そして少年は目的を惑う …4
五十嵐が人々を先導しているのを横目に、俺も部屋を出ようとする。
「おい、巽野の坊主」
急に五十嵐がこちらに寄ってきた。
「……逃がしちゃいけないぜ?」
そして、俺の耳元にそう囁く。
「……なんのことだ?」
いきなりそんなことを言われても何の事だかさっぱりだぞ。
そう言うと、五十嵐は少し驚いたように首をすくめながら、首を横に振った。
「……そうか坊主。お前も苦労してるんだな」
なぜか同情するような表情をされ、肩を叩かれる。
何だと言うんだ、全く。
「まあ、ちょっかいをかけなくても、祗園の嬢ちゃんは攻める派みたいだからな。うんうん」
と、五十嵐は一人でふっかけて一人で納得して仕事に戻ってしまった。
『頑張れらなななくてもいいぞ響輝。お前はそれでいい……わけがない』
「文法しっかりしろよ」
何なんだ? どいつもこいつも。
頭を抱えながら、慌ただしい病室を後にする。
……中央市街、か。
この街に来る前に、一度ガイドブックというか、パンフレットを見たことがある。
竜ヶ峰市の市庁があり、この街唯一のテーマパーク、“ロストランド”もある、まさに街の中心部とも言うべき区画だ。

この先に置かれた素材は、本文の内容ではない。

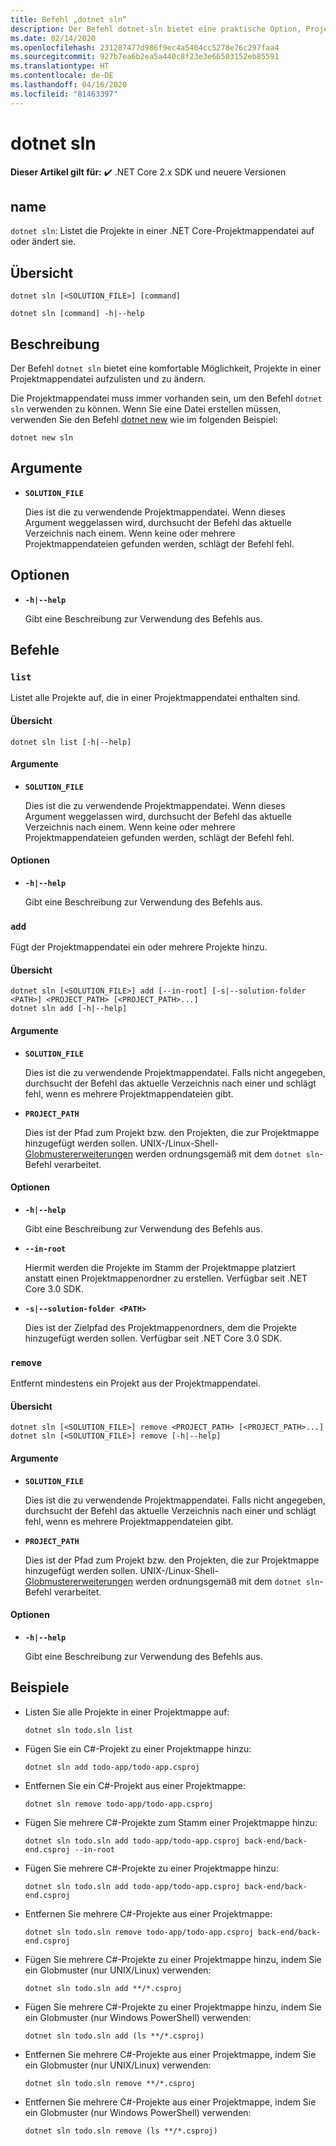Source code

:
 ```yaml
---
title: Befehl „dotnet sln“
description: Der Befehl dotnet-sln bietet eine praktische Option, Projekte zu einer Projektmappendatei hinzuzufügen, Projekte aus einer Projektmappendatei zu entfernen oder die in einer Projektmappendatei enthaltenen Projekte aufzulisten.
ms.date: 02/14/2020
ms.openlocfilehash: 231287477d986f9ec4a5404cc5278e76c297faa4
ms.sourcegitcommit: 927b7ea6b2ea5a440c8f23e3e66503152eb85591
ms.translationtype: HT
ms.contentlocale: de-DE
ms.lasthandoff: 04/16/2020
ms.locfileid: "81463397"
---
```

# <a name="dotnet-sln"></a>dotnet sln

**Dieser Artikel gilt für:** ✔️ .NET Core 2.x SDK und neuere Versionen

## <a name="name"></a>name

`dotnet sln`: Listet die Projekte in einer .NET Core-Projektmappendatei auf oder ändert sie.

## <a name="synopsis"></a>Übersicht

```dotnetcli
dotnet sln [<SOLUTION_FILE>] [command]

dotnet sln [command] -h|--help
```

## <a name="description"></a>Beschreibung

Der Befehl `dotnet sln` bietet eine komfortable Möglichkeit, Projekte in einer Projektmappendatei aufzulisten und zu ändern.

Die Projektmappendatei muss immer vorhanden sein, um den Befehl `dotnet sln` verwenden zu können. Wenn Sie eine Datei erstellen müssen, verwenden Sie den Befehl [dotnet new](dotnet-new.md) wie im folgenden Beispiel:

```dotnetcli
dotnet new sln
```

## <a name="arguments"></a>Argumente

- **`SOLUTION_FILE`**

  Dies ist die zu verwendende Projektmappendatei. Wenn dieses Argument weggelassen wird, durchsucht der Befehl das aktuelle Verzeichnis nach einem. Wenn keine oder mehrere Projektmappendateien gefunden werden, schlägt der Befehl fehl.

## <a name="options"></a>Optionen

- **`-h|--help`**

  Gibt eine Beschreibung zur Verwendung des Befehls aus.

## <a name="commands"></a>Befehle

### `list`

Listet alle Projekte auf, die in einer Projektmappendatei enthalten sind.

#### <a name="synopsis"></a>Übersicht

```dotnetcli
dotnet sln list [-h|--help]
```

#### <a name="arguments"></a>Argumente

- **`SOLUTION_FILE`**

  Dies ist die zu verwendende Projektmappendatei. Wenn dieses Argument weggelassen wird, durchsucht der Befehl das aktuelle Verzeichnis nach einem. Wenn keine oder mehrere Projektmappendateien gefunden werden, schlägt der Befehl fehl.

#### <a name="options"></a>Optionen

- **`-h|--help`**

  Gibt eine Beschreibung zur Verwendung des Befehls aus.
  
### `add`

Fügt der Projektmappendatei ein oder mehrere Projekte hinzu.

#### <a name="synopsis"></a>Übersicht

```dotnetcli
dotnet sln [<SOLUTION_FILE>] add [--in-root] [-s|--solution-folder <PATH>] <PROJECT_PATH> [<PROJECT_PATH>...]
dotnet sln add [-h|--help]
```

#### <a name="arguments"></a>Argumente

- **`SOLUTION_FILE`**

  Dies ist die zu verwendende Projektmappendatei. Falls nicht angegeben, durchsucht der Befehl das aktuelle Verzeichnis nach einer und schlägt fehl, wenn es mehrere Projektmappendateien gibt.

- **`PROJECT_PATH`**

  Dies ist der Pfad zum Projekt bzw. den Projekten, die zur Projektmappe hinzugefügt werden sollen. UNIX-/Linux-Shell-[Globmustererweiterungen](https://en.wikipedia.org/wiki/Glob_(programming)) werden ordnungsgemäß mit dem `dotnet sln`-Befehl verarbeitet.

#### <a name="options"></a>Optionen

- **`-h|--help`**

  Gibt eine Beschreibung zur Verwendung des Befehls aus.

- **`--in-root`**

  Hiermit werden die Projekte im Stamm der Projektmappe platziert anstatt einen Projektmappenordner zu erstellen. Verfügbar seit .NET Core 3.0 SDK.

- **`-s|--solution-folder <PATH>`**

  Dies ist der Zielpfad des Projektmappenordners, dem die Projekte hinzugefügt werden sollen. Verfügbar seit .NET Core 3.0 SDK.

### `remove`

Entfernt mindestens ein Projekt aus der Projektmappendatei.

#### <a name="synopsis"></a>Übersicht

```dotnetcli
dotnet sln [<SOLUTION_FILE>] remove <PROJECT_PATH> [<PROJECT_PATH>...]
dotnet sln [<SOLUTION_FILE>] remove [-h|--help]
```

#### <a name="arguments"></a>Argumente

- **`SOLUTION_FILE`**

  Dies ist die zu verwendende Projektmappendatei. Falls nicht angegeben, durchsucht der Befehl das aktuelle Verzeichnis nach einer und schlägt fehl, wenn es mehrere Projektmappendateien gibt.

- **`PROJECT_PATH`**

  Dies ist der Pfad zum Projekt bzw. den Projekten, die zur Projektmappe hinzugefügt werden sollen. UNIX-/Linux-Shell-[Globmustererweiterungen](https://en.wikipedia.org/wiki/Glob_(programming)) werden ordnungsgemäß mit dem `dotnet sln`-Befehl verarbeitet.

#### <a name="options"></a>Optionen

- **`-h|--help`**

  Gibt eine Beschreibung zur Verwendung des Befehls aus.

## <a name="examples"></a>Beispiele

- Listen Sie alle Projekte in einer Projektmappe auf:

  ```dotnetcli
  dotnet sln todo.sln list
  ```

- Fügen Sie ein C#-Projekt zu einer Projektmappe hinzu:

  ```dotnetcli
  dotnet sln add todo-app/todo-app.csproj
  ```

- Entfernen Sie ein C#-Projekt aus einer Projektmappe:

  ```dotnetcli
  dotnet sln remove todo-app/todo-app.csproj
  ```

- Fügen Sie mehrere C#-Projekte zum Stamm einer Projektmappe hinzu:

  ```dotnetcli
  dotnet sln todo.sln add todo-app/todo-app.csproj back-end/back-end.csproj --in-root
  ```

- Fügen Sie mehrere C#-Projekte zu einer Projektmappe hinzu:

  ```dotnetcli
  dotnet sln todo.sln add todo-app/todo-app.csproj back-end/back-end.csproj
  ```

- Entfernen Sie mehrere C#-Projekte aus einer Projektmappe:

  ```dotnetcli
  dotnet sln todo.sln remove todo-app/todo-app.csproj back-end/back-end.csproj
  ```

- Fügen Sie mehrere C#-Projekte zu einer Projektmappe hinzu, indem Sie ein Globmuster (nur UNIX/Linux) verwenden:

  ```dotnetcli
  dotnet sln todo.sln add **/*.csproj
  ```

- Fügen Sie mehrere C#-Projekte zu einer Projektmappe hinzu, indem Sie ein Globmuster (nur Windows PowerShell) verwenden:

  ```dotnetcli
  dotnet sln todo.sln add (ls **/*.csproj)
  ```

- Entfernen Sie mehrere C#-Projekte aus einer Projektmappe, indem Sie ein Globmuster (nur UNIX/Linux) verwenden:

  ```dotnetcli
  dotnet sln todo.sln remove **/*.csproj
  ```

- Entfernen Sie mehrere C#-Projekte aus einer Projektmappe, indem Sie ein Globmuster (nur Windows PowerShell) verwenden:

  ```dotnetcli
  dotnet sln todo.sln remove (ls **/*.csproj)
  ```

まあ、市庁はもう機能していないし、どの区にいたところで危険であることに変わりはない。
……『恐鬼にはシチュエーションも何も関係ない』。いつだったか鈴が言っていた。
「不味いな」
病院の玄関で立っていた浅滅が苦い顔を浮かべてこちらを振り返った。
「どうしたんだ?」
「見ろ」
浅滅が顎で外を指す。
目を向けると、外にうっすらと白い霧のようなものが漂っているのが見えた。
「何だ……霧か何かか?」
「その通りだ。あれが濃くなるに連れて、あの中での戦闘はこちらに分が悪くなる」
「……どうしてだ?」
「奴らの中には視覚を必要としないやつもいるからな」
浅滅はそうとだけ答え、玄関の扉を開けた。